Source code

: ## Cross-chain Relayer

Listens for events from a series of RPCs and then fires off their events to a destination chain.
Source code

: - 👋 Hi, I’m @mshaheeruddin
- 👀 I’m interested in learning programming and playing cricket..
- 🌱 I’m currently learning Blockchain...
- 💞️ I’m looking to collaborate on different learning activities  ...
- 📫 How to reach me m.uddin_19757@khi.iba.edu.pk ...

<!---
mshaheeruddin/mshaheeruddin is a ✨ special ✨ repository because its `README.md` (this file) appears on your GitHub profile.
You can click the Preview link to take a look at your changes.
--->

===

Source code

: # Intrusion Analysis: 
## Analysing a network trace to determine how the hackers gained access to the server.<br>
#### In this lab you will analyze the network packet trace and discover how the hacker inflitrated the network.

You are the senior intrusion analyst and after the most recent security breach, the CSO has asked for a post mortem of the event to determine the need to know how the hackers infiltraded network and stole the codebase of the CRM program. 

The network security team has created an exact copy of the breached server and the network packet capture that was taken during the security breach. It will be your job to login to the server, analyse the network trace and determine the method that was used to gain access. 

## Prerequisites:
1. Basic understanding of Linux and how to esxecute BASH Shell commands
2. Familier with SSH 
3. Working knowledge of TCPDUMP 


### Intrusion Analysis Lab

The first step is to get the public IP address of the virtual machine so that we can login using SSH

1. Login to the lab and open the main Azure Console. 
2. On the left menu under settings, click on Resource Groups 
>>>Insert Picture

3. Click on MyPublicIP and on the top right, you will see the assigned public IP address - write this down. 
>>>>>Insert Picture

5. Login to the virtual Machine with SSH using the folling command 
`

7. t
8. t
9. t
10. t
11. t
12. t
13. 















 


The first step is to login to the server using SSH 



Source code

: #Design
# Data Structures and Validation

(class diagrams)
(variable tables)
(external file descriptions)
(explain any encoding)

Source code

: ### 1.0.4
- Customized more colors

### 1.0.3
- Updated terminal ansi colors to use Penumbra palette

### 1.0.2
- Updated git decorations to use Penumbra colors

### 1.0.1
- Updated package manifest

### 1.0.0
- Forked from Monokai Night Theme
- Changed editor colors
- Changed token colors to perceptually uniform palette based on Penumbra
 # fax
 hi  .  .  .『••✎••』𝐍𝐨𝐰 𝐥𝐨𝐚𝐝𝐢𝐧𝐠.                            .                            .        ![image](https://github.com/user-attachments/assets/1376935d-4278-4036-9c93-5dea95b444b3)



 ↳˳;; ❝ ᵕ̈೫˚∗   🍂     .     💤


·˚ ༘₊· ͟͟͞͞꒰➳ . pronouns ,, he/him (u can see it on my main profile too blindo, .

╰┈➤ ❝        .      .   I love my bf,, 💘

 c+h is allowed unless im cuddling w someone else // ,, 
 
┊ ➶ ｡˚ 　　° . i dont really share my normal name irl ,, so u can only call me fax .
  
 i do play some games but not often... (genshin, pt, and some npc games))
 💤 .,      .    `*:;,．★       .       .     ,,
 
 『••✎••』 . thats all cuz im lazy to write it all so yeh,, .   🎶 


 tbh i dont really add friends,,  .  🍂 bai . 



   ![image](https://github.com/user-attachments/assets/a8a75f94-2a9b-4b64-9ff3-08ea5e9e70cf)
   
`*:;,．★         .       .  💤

===

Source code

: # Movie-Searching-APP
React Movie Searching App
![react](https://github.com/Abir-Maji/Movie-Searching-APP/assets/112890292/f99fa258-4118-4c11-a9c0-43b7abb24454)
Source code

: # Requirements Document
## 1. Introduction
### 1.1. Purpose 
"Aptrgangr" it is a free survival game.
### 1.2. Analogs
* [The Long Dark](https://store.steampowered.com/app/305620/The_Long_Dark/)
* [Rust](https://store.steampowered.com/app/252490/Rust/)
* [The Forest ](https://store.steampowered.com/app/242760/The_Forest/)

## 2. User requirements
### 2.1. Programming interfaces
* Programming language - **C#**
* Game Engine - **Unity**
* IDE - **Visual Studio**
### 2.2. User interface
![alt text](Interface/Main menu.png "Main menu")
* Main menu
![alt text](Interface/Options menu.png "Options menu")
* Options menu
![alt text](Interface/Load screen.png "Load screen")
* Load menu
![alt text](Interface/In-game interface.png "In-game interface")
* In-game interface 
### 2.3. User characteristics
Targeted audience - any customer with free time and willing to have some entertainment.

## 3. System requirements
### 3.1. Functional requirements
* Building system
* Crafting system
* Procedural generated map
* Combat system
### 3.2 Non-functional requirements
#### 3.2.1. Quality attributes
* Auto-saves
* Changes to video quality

===

*PROBLEM*: Out of the data above, transcribe exactly and only the lines starting with the line that has "(class diagrams)" and going on through the line that has "i do play some", both included.

*OUTPUT OF THE EXERCISE*:
(class diagrams)
(variable tables)
(external file descriptions)
(explain any encoding)

Source code

: ### 1.0.4
- Customized more colors

### 1.0.3
- Updated terminal ansi colors to use Penumbra palette

### 1.0.2
- Updated git decorations to use Penumbra colors

### 1.0.1
- Updated package manifest

### 1.0.0
- Forked from Monokai Night Theme
- Changed editor colors
- Changed token colors to perceptually uniform palette based on Penumbra
 # fax
 hi  .  .  .『••✎••』𝐍𝐨𝐰 𝐥𝐨𝐚𝐝𝐢𝐧𝐠.                            .                            .        ![image](https://github.com/user-attachments/assets/1376935d-4278-4036-9c93-5dea95b444b3)



 ↳˳;; ❝ ᵕ̈೫˚∗   🍂     .     💤


·˚ ༘₊· ͟͟͞͞꒰➳ . pronouns ,, he/him (u can see it on my main profile too blindo, .

╰┈➤ ❝        .      .   I love my bf,, 💘

 c+h is allowed unless im cuddling w someone else // ,, 
 
┊ ➶ ｡˚ 　　° . i dont really share my normal name irl ,, so u can only call me fax .
  
 i do play some games but not often... (genshin, pt, and some npc games))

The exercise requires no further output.